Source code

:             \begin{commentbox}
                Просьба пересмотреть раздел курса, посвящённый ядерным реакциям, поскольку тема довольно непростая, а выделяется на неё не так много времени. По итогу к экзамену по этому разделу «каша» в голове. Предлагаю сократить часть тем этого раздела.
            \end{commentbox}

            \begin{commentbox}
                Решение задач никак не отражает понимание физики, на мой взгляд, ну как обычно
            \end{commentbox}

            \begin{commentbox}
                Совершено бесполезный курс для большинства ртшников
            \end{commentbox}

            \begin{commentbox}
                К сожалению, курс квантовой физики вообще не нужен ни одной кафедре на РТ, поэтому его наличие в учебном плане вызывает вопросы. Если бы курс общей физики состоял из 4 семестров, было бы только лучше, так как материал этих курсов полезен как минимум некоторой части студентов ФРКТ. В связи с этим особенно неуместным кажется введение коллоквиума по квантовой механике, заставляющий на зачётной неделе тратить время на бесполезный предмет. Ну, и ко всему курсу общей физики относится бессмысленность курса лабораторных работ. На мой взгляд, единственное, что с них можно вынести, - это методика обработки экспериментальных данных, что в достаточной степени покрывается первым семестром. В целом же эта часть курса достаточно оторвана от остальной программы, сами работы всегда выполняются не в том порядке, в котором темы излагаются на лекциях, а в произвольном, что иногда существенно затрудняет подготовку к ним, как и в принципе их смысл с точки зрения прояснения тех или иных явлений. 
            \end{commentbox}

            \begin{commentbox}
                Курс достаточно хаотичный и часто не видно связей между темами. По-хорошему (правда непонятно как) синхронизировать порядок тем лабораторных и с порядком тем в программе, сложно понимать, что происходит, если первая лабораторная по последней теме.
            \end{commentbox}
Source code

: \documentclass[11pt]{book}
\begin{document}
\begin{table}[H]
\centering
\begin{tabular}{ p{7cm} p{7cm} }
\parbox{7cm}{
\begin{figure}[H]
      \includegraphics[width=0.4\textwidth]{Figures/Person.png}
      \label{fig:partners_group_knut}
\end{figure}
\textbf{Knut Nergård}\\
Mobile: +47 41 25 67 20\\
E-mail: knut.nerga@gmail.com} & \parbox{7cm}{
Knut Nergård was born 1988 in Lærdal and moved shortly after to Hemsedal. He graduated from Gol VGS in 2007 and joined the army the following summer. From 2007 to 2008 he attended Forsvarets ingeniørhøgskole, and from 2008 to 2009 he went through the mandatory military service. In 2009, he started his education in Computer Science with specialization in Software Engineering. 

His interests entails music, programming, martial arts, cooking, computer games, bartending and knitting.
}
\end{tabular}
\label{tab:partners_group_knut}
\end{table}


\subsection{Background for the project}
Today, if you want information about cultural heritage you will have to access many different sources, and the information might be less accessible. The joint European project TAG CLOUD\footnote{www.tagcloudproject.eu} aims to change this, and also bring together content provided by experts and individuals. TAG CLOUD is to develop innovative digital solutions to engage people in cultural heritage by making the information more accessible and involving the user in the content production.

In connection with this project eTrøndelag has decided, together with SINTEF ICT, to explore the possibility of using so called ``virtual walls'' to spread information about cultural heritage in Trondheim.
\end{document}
..........
* **Problem to work on**
Which lines of the data above contain the string "Nergård"? Copy each of them.

* **Solved exercise**
\textbf{Knut Nergård}\\
Knut Nergård was born 1988 in Lærdal and moved shortly after to Hemsedal. He graduated from Gol VGS in 2007 and joined the army the following summer. From 2007 to 2008 he attended Forsvarets ingeniørhøgskole, and from 2008 to 2009 he went through the mandatory military service. In 2009, he started his education in Computer Science with specialization in Software Engineering. 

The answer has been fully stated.